### [ABOUT THIS TASK]
Leave the pictures out and restate every line below exactly.

(Recorded data)
[Start of Attachment]

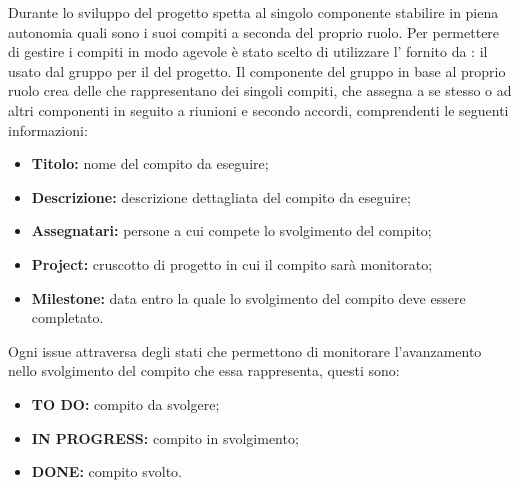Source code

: \label{GestioneCompiti}Durante lo sviluppo del progetto spetta al singolo componente stabilire in piena autonomia quali sono i suoi compiti a seconda del proprio ruolo.
Per permettere di gestire i compiti in modo agevole è stato scelto di utilizzare l' fornito da : il  usato dal gruppo per il  del progetto.
Il componente del gruppo in base al proprio ruolo crea delle  che rappresentano dei singoli compiti, che assegna a se stesso o ad altri componenti in seguito a riunioni e secondo accordi, comprendenti le seguenti informazioni:
\begin{itemize}
	\item \textbf{Titolo:} nome del compito da eseguire;
	\item \textbf{Descrizione:} descrizione dettagliata del compito da eseguire;
	\item \textbf{Assegnatari:} persone a cui compete lo svolgimento del compito;
	\item \textbf{Project:} cruscotto di progetto in cui il compito sarà monitorato;
	\item \textbf{Milestone:} data entro la quale lo svolgimento del compito deve essere completato.
\end{itemize}
Ogni issue attraversa degli stati che permettono di monitorare l'avanzamento nello svolgimento del compito che essa rappresenta, questi sono:
\begin{itemize}
	\item \textbf{TO DO:} compito da svolgere;
	\item \textbf{IN PROGRESS:} compito in svolgimento;
	\item \textbf{DONE:} compito svolto.
\end{itemize}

[End of Attachment]

### [YOUR SOLUTION]
Source code

: \label{GestioneCompiti}Durante lo sviluppo del progetto spetta al singolo componente stabilire in piena autonomia quali sono i suoi compiti a seconda del proprio ruolo.
Per permettere di gestire i compiti in modo agevole è stato scelto di utilizzare l' fornito da : il  usato dal gruppo per il  del progetto.
Il componente del gruppo in base al proprio ruolo crea delle  che rappresentano dei singoli compiti, che assegna a se stesso o ad altri componenti in seguito a riunioni e secondo accordi, comprendenti le seguenti informazioni:
\begin{itemize}
	\item \textbf{Titolo:} nome del compito da eseguire;
	\item \textbf{Descrizione:} descrizione dettagliata del compito da eseguire;
	\item \textbf{Assegnatari:} persone a cui compete lo svolgimento del compito;
	\item \textbf{Project:} cruscotto di progetto in cui il compito sarà monitorato;
	\item \textbf{Milestone:} data entro la quale lo svolgimento del compito deve essere completato.
\end{itemize}
Ogni issue attraversa degli stati che permettono di monitorare l'avanzamento nello svolgimento del compito che essa rappresenta, questi sono:
\begin{itemize}
	\item \textbf{TO DO:} compito da svolgere;
	\item \textbf{IN PROGRESS:} compito in svolgimento;
	\item \textbf{DONE:} compito svolto.
\end{itemize}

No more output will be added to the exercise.